WHAT THE TASK ASKS: Only lines containing "about" belong in the answer, each copied from the entries below.

Stored data:
◇ ◇ ◇

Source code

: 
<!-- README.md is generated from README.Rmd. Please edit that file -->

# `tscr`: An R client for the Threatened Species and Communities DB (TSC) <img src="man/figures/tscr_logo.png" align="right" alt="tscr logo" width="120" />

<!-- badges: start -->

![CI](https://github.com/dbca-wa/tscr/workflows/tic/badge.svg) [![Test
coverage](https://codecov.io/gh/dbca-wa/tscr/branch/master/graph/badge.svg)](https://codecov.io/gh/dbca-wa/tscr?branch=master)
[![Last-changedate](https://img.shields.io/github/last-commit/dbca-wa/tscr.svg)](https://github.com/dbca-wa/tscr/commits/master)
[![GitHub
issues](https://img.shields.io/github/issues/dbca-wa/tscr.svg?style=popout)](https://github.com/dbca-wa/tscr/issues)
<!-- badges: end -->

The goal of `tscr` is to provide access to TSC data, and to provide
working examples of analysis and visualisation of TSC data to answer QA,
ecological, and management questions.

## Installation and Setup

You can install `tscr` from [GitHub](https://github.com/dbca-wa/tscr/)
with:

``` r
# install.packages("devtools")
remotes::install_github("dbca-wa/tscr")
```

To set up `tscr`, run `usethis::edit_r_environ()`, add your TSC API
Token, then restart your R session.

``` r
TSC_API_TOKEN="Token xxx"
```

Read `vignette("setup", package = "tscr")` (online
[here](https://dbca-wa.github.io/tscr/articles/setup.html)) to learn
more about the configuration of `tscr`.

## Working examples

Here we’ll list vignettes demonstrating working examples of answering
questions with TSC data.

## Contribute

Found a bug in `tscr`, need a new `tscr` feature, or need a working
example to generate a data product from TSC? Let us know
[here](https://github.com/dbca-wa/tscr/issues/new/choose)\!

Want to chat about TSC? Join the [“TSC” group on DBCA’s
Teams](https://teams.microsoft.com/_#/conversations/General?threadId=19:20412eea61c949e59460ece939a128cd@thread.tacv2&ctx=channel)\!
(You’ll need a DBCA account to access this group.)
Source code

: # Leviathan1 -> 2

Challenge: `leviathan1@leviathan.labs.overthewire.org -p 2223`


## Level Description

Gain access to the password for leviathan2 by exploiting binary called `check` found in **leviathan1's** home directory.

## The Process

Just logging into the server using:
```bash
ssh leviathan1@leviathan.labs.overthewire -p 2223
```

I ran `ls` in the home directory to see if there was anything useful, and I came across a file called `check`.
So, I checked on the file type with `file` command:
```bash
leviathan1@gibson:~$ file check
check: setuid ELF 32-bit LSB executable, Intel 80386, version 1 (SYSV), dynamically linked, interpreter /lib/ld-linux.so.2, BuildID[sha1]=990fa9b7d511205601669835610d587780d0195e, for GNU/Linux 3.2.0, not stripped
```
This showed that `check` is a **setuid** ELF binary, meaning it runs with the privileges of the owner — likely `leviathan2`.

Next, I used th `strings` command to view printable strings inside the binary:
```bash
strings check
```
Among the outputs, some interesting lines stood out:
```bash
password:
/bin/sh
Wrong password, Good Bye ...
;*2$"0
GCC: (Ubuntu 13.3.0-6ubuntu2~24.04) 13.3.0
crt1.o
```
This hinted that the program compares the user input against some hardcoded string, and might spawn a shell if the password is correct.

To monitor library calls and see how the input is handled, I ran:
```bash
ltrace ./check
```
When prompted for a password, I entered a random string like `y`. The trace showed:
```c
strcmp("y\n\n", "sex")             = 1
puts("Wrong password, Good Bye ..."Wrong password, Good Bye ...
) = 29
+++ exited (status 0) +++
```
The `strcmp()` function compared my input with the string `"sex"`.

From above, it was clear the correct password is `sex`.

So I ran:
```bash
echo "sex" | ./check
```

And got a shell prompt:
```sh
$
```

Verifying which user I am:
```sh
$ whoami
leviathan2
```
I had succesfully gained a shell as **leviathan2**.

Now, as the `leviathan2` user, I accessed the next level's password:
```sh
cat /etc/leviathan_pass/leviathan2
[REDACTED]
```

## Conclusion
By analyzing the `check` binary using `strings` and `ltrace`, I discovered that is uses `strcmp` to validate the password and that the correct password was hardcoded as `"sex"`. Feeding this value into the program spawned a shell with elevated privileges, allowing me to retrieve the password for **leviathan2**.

◇ ◇ ◇

TASK SOLUTION:
more about the configuration of `tscr`.
Want to chat about TSC? Join the [“TSC” group on DBCA’s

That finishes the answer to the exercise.